抜本的対策着手に課題 札幌第1合同庁舎のアスベスト対策

2021年10月12日 15時00分

膨大な除去コスト、耐用年数など

 札幌第1合同庁舎のアスベスト対策が施設管理者を悩ませている―。建設時のモルタル仕上げで含有建材を使用したため、庁舎全体に遍在。ただ、平時は人が触れない建物の〝コア部〟にあり、飛散の恐れは低いという。国土交通省は未対策施設に対して必要な措置を求めているが、除去に必要な膨大なコスト、庁舎の耐用年数といった問題が抜本的な対策の着手を困難にしている。

1989年完成の札幌第1合同庁舎

 札幌市北区北8条西2丁目にある札幌第1合同庁舎(S一部SRC造、地下2地上18階塔屋1階、延べ5万3030m²)は1989年の完成。北海道開発局、北海道財務局、北海道労働局など主に国の出先機関が入居し、施設管理は道財務局、営繕工事などは開発局がそれぞれ担う。

 2013年に開発局が実施した調査で同庁舎のアスベストを再確認。その後、道財務局は毎年、飛散・目視調査をして人体への影響が低いことを認識している。

 開発局が維持修繕のために発注する庁舎改修がコア部まで達する場合は、施工者が安全に作業できるよう部分的な封じ込めなどの措置を講じてきた。

 国交省は9月、国家機関の建築物へのアスベスト使用実態に関する集計結果を公表。
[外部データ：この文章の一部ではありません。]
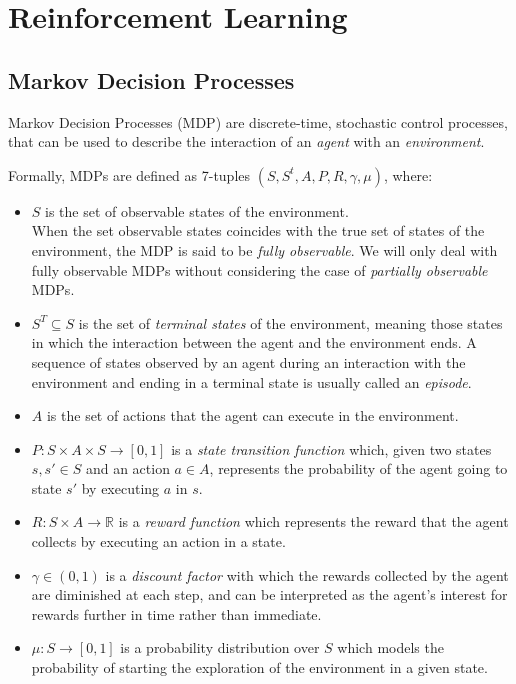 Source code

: \section{Reinforcement Learning}

\subsection{Markov Decision Processes}
Markov Decision Processes (MDP) are discrete-time, stochastic control 
processes, that can be used to describe the interaction of an \textit{agent} 
with an \textit{environment}.

Formally, MDPs are defined as 7-tuples $(S, S^{t}, A, P, R, \gamma, \mu)$, 
where:
\begin{itemize}
    \item $S$ is the set of observable states of the environment. \\
    When the set observable states coincides with the true set of states of the 
    environment, the MDP is said to be \textit{fully observable}. We will only deal 
    with fully observable MDPs without considering the case of \textit{partially 
    observable} MDPs.

    \item $S^{T} \subseteq S$ is the set of \textit{terminal states} of the 
    environment, meaning those states in which the interaction between the agent and 
    the environment ends. A sequence of states observed by an agent during an 
    interaction with the environment and ending in a terminal state is usually 
    called an \textit{episode}.
 
    \item $A$ is the set of actions that the agent can execute in the environment.
 
    \item $P: S \times A \times S \rightarrow [0,1]$ is a \textit{state transition 
    function} which, given two states $s, s' \in S$ and an action $a \in A$, 
    represents the probability of the agent going to state $s'$ by executing $a$ in 
    $s$.
 
    \item $R: S \times A \rightarrow \mathbb{R}$ is a \textit{reward function} 
    which represents the reward that the agent collects by executing an action in 
    a state. 
    
    \item $\gamma \in (0,1)$ is a \textit{discount factor} with which the rewards 
    collected by the agent are diminished at each step, and can be interpreted as 
    the agent's interest for rewards further in time rather than immediate.
    
    \item $\mu: S \rightarrow [0, 1]$ is a probability distribution over $S$ which 
    models the probability of starting the exploration of the environment in a 
    given state.
\end{itemize}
20年度末で17棟を数え、道内では札幌第1合同庁舎が該当した。

 道財務局の担当者は抜本的対策を施した場合、飛散防止措置によって通常の施設使用が困難になることや、施設の耐用年数を考えるとアスベスト除去の費用対効果が高くないと想定する。国交省公表の資料には22年度以降対策予定とあるが、先行きは不透明だ。